Bagian Kedua Laporan
Pertanggungjawaban Keuangan Daerah
Pasal
24
(1) Kepala Daerah
menyampaikan laporan pertanggungjawaban kepada DPRD
mengenai:
-
pengelolaan keuangan Daerah
sebagaimana dimaksud dalam Pasal 19, Pasal 20, Pasal 21, dan Pasal
22;
-
kinerja keuangan Daerah
dari segi efisiensi dan efektivitas keuangan dalam pelaksanaan
Desentralisasi.
(2) DPRD dalam sidang pleno
terbuka menerima atau menolak dengan meminta untuk menyempurnakan
laporan pertanggungjawaban sebagaimana dimaksud pada ayat (1).

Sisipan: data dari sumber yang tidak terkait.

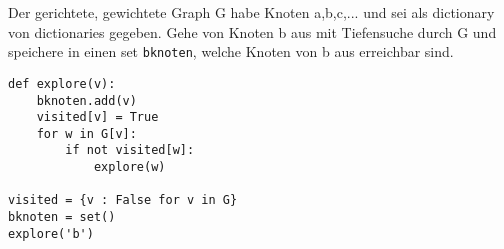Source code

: ﻿\question[6]
Der gerichtete, gewichtete Graph G habe Knoten a,b,c,... und
sei als dictionary von dictionaries gegeben. Gehe von Knoten b aus mit Tiefensuche
durch G und speichere in einen set \texttt{bknoten}, welche Knoten von b aus erreichbar sind.

\begin{solutionbox}{13cm}
\begin{lstlisting}
def explore(v):
    bknoten.add(v)
    visited[v] = True
    for w in G[v]:
        if not visited[w]:
            explore(w)

visited = {v : False for v in G}
bknoten = set()
explore('b')

\end{lstlisting}
\end{solutionbox}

3) Laporan pertanggungjawaban
keuangan Daerah merupakan Dokumen
Daerah.
Bagian Ketiga
Pemeriksaan Keuangan Daerah
Pasal
25
Pemeriksaan atas pelaksanaan,
pengelolaan, dan pertanggungjawaban keuangan Daerah dilakukan sesuai
dengan peraturan perundang-undangan yang
berlaku.
Pasal
26
Ketentuan tentang pokok-pokok
pengelolaan dan pertanggungjawaban keuangan Daerah sebagaimana
dimaksud dalam Pasal 23 dan Pasal 24, diatur dengan Peraturan
Pemerintah.
BAB VII
SISTEM
INFORMASI KEUANGAN DAERAH
Pasal
27
(1) Pemerintah Pusat
menyelenggarakan suatu sistem informasi keuangan
Daerah.
(2) Informasi yang dimuat
dalam sistem informasi keuangan Daerah sebagaimana dimaksud pada ayat
(1) merupakan data terbuka yang dapat diketahui masyarakat.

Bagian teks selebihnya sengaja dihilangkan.